The Green Vehicle Routing Problem with Capacitated Alternative Fuel Stations (G-VRP-CAFS) is a more realistic variant of the Green Vehicle Routing Problem (G-VRP) where the AFSs capacity is taken into account. It was introduced in [6] where the authors, together with an Arc-based MILP formulation, proposed also a path-based MILP model. However, for efficiently solving this latter model, also on instances in which the number of feasible non-dominated paths was high, two slightly different Cutting Planes (CPs) approaches were proposed, named CP and CP-proactive, respectively. All the proposed approaches were firstly designed for considering the scenario with private AFSs and then, extended for that with public AFSs where their reservation was allowed. In the latter scenario, multiple time windows associated with the fueling pumps of the AFSs were introduced to consider the reservations already made by other users.

However, the main drawback of the proposed approaches was that in order to take into account the AFSs’ capacity, as many clones of each path as the number of fueling pumps of the starting station multiplied by that of the arrival station must be introduced. Cloning paths may make the path-based approaches impracticable on instances in which the number of fueling pumps per station is higher than 2.

In order to overcome this issue, in this paper, we firstly proposed new path-based MILP models without cloning paths, for both the scenario with private AFSs and that with public AFSs. Then, we designed a more efficient CP approach (NEW-CP) suitable to address both the scenarios. Numerical results showed that NEW-CP was suitable to close to optimality all the instances with 2 fueling pumps per station in an average CPU time that is \(98.89\%\) and \(98.87\%\) less than that of CP and CP-proactive, respectively. It is worth remarking that both CP and CP-proactive were not able to close to optimality 2 of the 10 instances.

Both the efficiency and the effectiveness of NEW-CP were shown on a new set of challenging instances, generated in this work, where 3 and 4 fueling pumps per station were considered. The NEW-CP approach was suitable to solve to optimality all these instances, in an average CPU time of 19.01 and 15.98 seconds, respectively. On the contrary, CP and CP-proactive were not suitable to address those instances because, due to the very large number of paths involved, the solver reaches the out of memory status.

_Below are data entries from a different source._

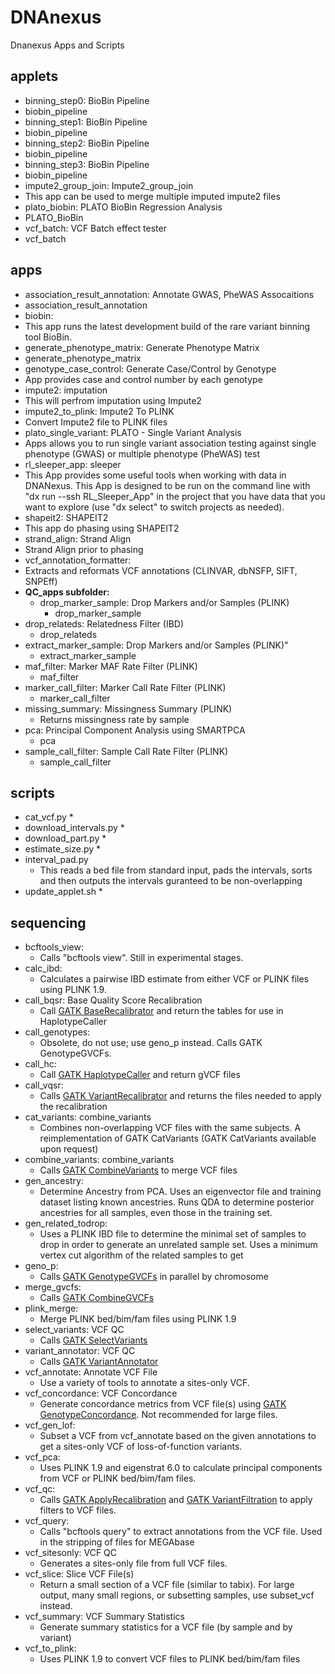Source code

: # DNAnexus
Dnanexus Apps and Scripts

## applets 
* binning_step0: BioBin Pipeline
 * biobin_pipeline
* binning_step1: BioBin Pipeline
 * biobin_pipeline
* binning_step2: BioBin Pipeline
 * biobin_pipeline
* binning_step3: BioBin Pipeline
 * biobin_pipeline
* impute2_group_join: Impute2_group_join
 * This app can be used to merge multiple imputed impute2 files
* plato_biobin: PLATO BioBin Regression Analysis
 * PLATO_BioBin
* vcf_batch: VCF Batch effect tester 
 * vcf_batch

## apps
* association_result_annotation: Annotate GWAS, PheWAS Assocaitions
 * association_result_annotation
* biobin: 
 * This app runs the latest development build of the rare variant binning tool BioBin.
* generate_phenotype_matrix: Generate Phenotype Matrix
 * generate_phenotype_matrix
* genotype_case_control: Generate Case/Control by Genotype
 * App provides case and control number by each genotype
* impute2: imputation
 * This will perfrom imputation using Impute2
* impute2_to_plink: Impute2 To PLINK
 * Convert Impute2 file to PLINK files
* plato_single_variant: PLATO - Single Variant Analysis 
 * Apps allows you to run single variant association testing against single phenotype (GWAS) or multiple phenotype (PheWAS) test
* rl_sleeper_app: sleeper
 * This App provides some useful tools when working with data in DNANexus. This App is designed to be run on the command line with "dx run --ssh RL_Sleeper_App" in the project that you have data that you want to explore (use "dx select" to switch projects as needed).
* shapeit2: SHAPEIT2
 * This app do phasing using SHAPEIT2
* strand_align: Strand Align
 * Strand Align prior to phasing
* vcf_annotation_formatter: 
 * Extracts and reformats VCF annotations (CLINVAR, dbNSFP, SIFT, SNPEff)
* **QC_apps subfolder:**
  * drop_marker_sample: Drop Markers and/or Samples (PLINK)
    * drop_marker_sample
 * drop_relateds: Relatedness Filter (IBD)
   * drop_relateds
 * extract_marker_sample: Drop Markers and/or Samples (PLINK)"
   * extract_marker_sample
 * maf_filter: Marker MAF Rate Filter (PLINK)
   * maf_filter
 * marker_call_filter: Marker Call Rate Filter (PLINK)
   * marker_call_filter
 * missing_summary: Missingness Summary (PLINK)
   * Returns missingness rate by sample
 * pca: Principal Component Analysis using SMARTPCA 
    * pca
 * sample_call_filter: Sample Call Rate Filter (PLINK)
   * sample_call_filter

## scripts
* cat_vcf.py
  * 
* download_intervals.py
  * 
* download_part.py
  * 
* estimate_size.py
  * 
* interval_pad.py
  * This reads a bed file from standard input, pads the intervals, sorts and then outputs the intervals guranteed to be non-overlapping
* update_applet.sh
  * 

## sequencing
* bcftools_view: 
  * Calls "bcftools view".  Still in experimental stages.
* calc_ibd: 
  * Calculates a pairwise IBD estimate from either VCF or PLINK files using PLINK 1.9.
* call_bqsr: Base Quality Score Recalibration
  * Call [GATK BaseRecalibrator](https://www.broadinstitute.org/gatk/guide/tooldocs/org_broadinstitute_gatk_tools_walkers_bqsr_BaseRecalibrator.php) and return the tables for use in HaplotypeCaller
* call_genotypes: 
  * Obsolete, do not use; use geno_p instead.  Calls GATK GenotypeGVCFs.
* call_hc: 
  * Call [GATK HaplotypeCaller](https://www.broadinstitute.org/gatk/guide/tooldocs/org_broadinstitute_gatk_tools_walkers_haplotypecaller_HaplotypeCaller.php) and return gVCF files
* call_vqsr:
  * Calls [GATK VariantRecalibrator](https://www.broadinstitute.org/gatk/guide/tooldocs/org_broadinstitute_gatk_tools_walkers_variantrecalibration_VariantRecalibrator.php) and returns the files needed to apply the recalibration
* cat_variants: combine_variants
  * Combines non-overlapping VCF files with the same subjects.  A reimplementation of GATK CatVariants (GATK CatVariants available upon request)
* combine_variants: combine_variants
  * Calls [GATK CombineVariants](https://www.broadinstitute.org/gatk/guide/tooldocs/org_broadinstitute_gatk_tools_walkers_variantutils_CombineVariants.php) to merge VCF files
* gen_ancestry: 
  * Determine Ancestry from PCA.  Uses an eigenvector file and training dataset listing known ancestries.  Runs QDA to determine posterior ancestries for all samples, even those in the training set.
* gen_related_todrop: 
  * Uses a PLINK IBD file to determine the minimal set of samples to drop in order to generate an unrelated sample set.  Uses a minimum vertex cut algorithm of the related samples to get 
* geno_p: 
  * Calls [GATK GenotypeGVCFs](https://www.broadinstitute.org/gatk/guide/tooldocs/org_broadinstitute_gatk_tools_walkers_variantutils_GenotypeGVCFs.php) in parallel by chromosome
* merge_gvcfs:
  * Calls [GATK CombineGVCFs](https://www.broadinstitute.org/gatk/guide/tooldocs/org_broadinstitute_gatk_tools_walkers_variantutils_CombineGVCFs.php)
* plink_merge: 
  * Merge PLINK bed/bim/fam files using PLINK 1.9
* select_variants: VCF QC
  * Calls [GATK SelectVariants](https://www.broadinstitute.org/gatk/guide/tooldocs/org_broadinstitute_gatk_tools_walkers_variantutils_SelectVariants.php)
* variant_annotator: VCF QC
  * Calls [GATK VariantAnnotator](https://www.broadinstitute.org/gatk/guide/tooldocs/org_broadinstitute_gatk_tools_walkers_annotator_VariantAnnotator.php)
* vcf_annotate: Annotate VCF File
  * Use a variety of tools to annotate a sites-only VCF.  
* vcf_concordance: VCF Concordance
  * Generate concordance metrics from VCF file(s) using [GATK GenotypeConcordance](https://www.broadinstitute.org/gatk/guide/tooldocs/org_broadinstitute_gatk_tools_walkers_variantutils_GenotypeConcordance.php).  Not recommended for large files.
* vcf_gen_lof: 
  * Subset a VCF from vcf_annotate based on the given annotations to get a sites-only VCF of loss-of-function variants.
* vcf_pca: 
  * Uses PLINK 1.9 and eigenstrat 6.0 to calculate principal components from VCF or PLINK bed/bim/fam files.
* vcf_qc:
  * Calls [GATK ApplyRecalibration](https://www.broadinstitute.org/gatk/guide/tooldocs/org_broadinstitute_gatk_tools_walkers_variantrecalibration_VariantRecalibrator.php) and [GATK VariantFiltration](https://www.broadinstitute.org/gatk/guide/tooldocs/org_broadinstitute_gatk_tools_walkers_filters_VariantFiltration.php) to apply filters to VCF files.
* vcf_query:
  * Calls "bcftools query" to extract annotations from the VCF file.  Used in the stripping of files for MEGAbase
* vcf_sitesonly: VCF QC
  * Generates a sites-only file from full VCF files.
* vcf_slice: Slice VCF File(s)
  * Return a small section of a VCF file (similar to tabix).  For large output, many small regions, or subsetting samples, use subset_vcf instead.
* vcf_summary: VCF Summary Statistics
  * Generate summary statistics for a VCF file (by sample and by variant)
* vcf_to_plink: 
  * Uses PLINK 1.9 to convert VCF files to PLINK bed/bim/fam files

Our solution approach could be extended to all scheduling problems, in which a maximum number of tasks can be simultaneously executed by the same machine. This approach could be also useful to describe air flight scheduling, in which, for operational reasons, a maximum number of flights can simultaneously overfly a given zone. In the vehicle routing field, a possible application could address VRPs with cross-docking operations at satellites, where a maximum number of vehicles can simultaneously carried out loading/unloading operations, due to the limited available space.